**EXCERPTED DATA**
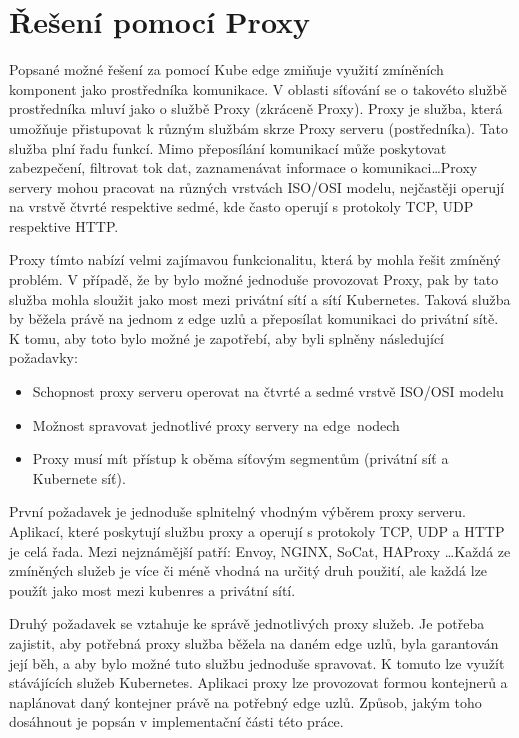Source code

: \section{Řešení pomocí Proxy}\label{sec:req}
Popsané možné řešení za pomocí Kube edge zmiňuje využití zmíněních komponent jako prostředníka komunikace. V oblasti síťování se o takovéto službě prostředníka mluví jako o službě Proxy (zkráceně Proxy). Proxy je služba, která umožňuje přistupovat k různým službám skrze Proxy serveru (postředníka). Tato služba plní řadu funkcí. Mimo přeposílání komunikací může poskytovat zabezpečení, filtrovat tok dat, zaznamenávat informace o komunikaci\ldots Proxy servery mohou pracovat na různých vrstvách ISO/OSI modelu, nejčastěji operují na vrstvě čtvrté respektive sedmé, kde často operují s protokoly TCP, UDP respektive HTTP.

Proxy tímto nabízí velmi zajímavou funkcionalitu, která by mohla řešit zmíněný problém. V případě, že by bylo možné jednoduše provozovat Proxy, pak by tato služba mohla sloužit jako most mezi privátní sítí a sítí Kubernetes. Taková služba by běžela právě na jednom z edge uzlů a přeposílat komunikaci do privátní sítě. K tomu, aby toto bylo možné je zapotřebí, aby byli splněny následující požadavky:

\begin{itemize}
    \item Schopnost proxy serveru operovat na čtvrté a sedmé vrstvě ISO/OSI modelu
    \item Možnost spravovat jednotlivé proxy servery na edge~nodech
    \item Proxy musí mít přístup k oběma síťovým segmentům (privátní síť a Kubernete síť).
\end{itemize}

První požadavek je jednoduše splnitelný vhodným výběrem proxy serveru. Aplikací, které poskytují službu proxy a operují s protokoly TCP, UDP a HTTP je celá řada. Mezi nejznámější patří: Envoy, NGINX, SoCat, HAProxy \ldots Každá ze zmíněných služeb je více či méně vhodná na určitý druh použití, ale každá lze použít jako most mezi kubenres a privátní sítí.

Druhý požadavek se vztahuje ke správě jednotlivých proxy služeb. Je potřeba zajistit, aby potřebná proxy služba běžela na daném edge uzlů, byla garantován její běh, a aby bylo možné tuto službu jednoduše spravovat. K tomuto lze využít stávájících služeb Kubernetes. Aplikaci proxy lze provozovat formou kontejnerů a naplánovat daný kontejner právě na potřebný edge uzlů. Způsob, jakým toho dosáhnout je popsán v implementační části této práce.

--

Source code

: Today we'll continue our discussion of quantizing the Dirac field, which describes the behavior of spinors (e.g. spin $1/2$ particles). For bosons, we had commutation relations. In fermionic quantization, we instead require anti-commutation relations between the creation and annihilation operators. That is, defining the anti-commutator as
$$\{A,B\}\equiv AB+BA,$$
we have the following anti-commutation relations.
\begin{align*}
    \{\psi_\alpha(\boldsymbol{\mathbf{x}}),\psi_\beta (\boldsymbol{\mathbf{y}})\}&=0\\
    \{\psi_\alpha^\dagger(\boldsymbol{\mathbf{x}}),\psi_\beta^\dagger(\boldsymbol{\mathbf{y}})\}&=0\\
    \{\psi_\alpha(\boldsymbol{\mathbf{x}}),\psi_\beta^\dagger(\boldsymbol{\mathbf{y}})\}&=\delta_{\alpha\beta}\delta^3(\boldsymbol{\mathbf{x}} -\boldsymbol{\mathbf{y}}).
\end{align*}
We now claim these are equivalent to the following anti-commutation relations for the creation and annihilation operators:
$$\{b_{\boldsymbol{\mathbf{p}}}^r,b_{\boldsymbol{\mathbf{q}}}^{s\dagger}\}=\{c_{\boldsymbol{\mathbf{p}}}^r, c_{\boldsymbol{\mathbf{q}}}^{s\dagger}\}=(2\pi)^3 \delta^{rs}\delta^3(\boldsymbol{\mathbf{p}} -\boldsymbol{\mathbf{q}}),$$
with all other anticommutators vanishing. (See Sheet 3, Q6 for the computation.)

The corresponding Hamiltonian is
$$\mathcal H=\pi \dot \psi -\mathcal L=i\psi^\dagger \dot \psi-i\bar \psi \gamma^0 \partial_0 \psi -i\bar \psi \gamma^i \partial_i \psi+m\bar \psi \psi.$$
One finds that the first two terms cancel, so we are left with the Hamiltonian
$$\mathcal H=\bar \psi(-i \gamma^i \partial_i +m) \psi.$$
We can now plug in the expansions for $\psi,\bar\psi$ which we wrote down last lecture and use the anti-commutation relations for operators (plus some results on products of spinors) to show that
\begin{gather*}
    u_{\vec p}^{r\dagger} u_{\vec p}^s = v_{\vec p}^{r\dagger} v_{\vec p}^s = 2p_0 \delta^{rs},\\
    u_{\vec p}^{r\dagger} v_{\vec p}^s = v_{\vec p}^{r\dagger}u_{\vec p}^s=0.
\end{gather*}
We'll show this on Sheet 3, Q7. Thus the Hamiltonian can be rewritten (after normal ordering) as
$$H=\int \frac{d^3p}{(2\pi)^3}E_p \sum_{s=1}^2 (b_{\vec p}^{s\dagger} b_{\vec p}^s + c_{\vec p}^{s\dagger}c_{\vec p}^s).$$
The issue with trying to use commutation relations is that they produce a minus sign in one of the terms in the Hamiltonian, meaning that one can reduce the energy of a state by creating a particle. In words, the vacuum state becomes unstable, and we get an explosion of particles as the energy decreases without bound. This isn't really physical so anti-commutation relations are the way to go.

--

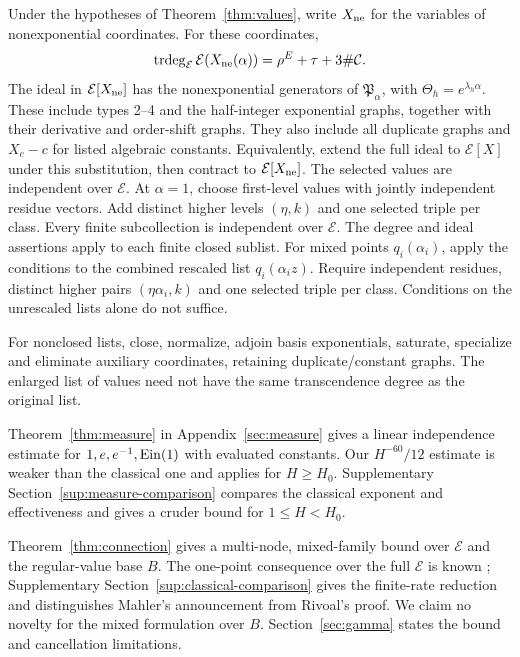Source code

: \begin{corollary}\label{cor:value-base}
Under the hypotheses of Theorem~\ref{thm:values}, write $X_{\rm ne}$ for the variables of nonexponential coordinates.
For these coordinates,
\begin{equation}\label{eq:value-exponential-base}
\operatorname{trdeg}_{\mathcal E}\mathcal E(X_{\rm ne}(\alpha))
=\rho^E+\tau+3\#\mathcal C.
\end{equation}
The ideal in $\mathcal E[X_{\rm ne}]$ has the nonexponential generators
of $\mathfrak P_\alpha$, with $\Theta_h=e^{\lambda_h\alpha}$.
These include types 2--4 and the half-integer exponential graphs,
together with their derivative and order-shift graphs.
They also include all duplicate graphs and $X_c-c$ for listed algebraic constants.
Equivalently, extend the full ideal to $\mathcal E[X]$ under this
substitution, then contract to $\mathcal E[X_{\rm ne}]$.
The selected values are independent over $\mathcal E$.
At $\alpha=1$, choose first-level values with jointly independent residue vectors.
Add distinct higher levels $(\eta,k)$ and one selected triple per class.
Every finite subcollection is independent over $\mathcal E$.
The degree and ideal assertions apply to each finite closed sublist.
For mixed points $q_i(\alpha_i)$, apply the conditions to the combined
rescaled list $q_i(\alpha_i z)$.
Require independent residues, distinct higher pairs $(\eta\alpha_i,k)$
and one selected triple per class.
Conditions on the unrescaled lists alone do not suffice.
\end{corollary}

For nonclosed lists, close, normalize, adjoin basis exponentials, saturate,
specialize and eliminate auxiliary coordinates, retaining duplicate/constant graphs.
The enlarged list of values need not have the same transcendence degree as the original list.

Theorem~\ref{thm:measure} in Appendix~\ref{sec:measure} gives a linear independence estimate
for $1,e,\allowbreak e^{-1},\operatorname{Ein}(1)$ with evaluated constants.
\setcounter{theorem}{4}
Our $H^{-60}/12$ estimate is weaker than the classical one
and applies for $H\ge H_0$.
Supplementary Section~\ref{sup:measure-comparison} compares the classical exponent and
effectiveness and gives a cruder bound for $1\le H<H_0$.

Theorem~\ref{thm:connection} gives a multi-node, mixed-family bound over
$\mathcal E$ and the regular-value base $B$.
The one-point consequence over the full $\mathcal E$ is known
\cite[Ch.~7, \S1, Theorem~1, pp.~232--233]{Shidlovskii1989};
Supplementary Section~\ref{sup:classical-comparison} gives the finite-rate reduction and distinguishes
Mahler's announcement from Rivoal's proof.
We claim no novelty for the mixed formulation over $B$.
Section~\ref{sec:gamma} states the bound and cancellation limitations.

**INSTRUCTIONS FOR THE TASK**
The answer is the lines above between the line holding "together with their" and the line holding "Every finite subcollection", inclusive, each written out exactly, and no others.

**RESULT BELOW**
together with their derivative and order-shift graphs.
They also include all duplicate graphs and $X_c-c$ for listed algebraic constants.
Equivalently, extend the full ideal to $\mathcal E[X]$ under this
substitution, then contract to $\mathcal E[X_{\rm ne}]$.
The selected values are independent over $\mathcal E$.
At $\alpha=1$, choose first-level values with jointly independent residue vectors.
Add distinct higher levels $(\eta,k)$ and one selected triple per class.
Every finite subcollection is independent over $\mathcal E$.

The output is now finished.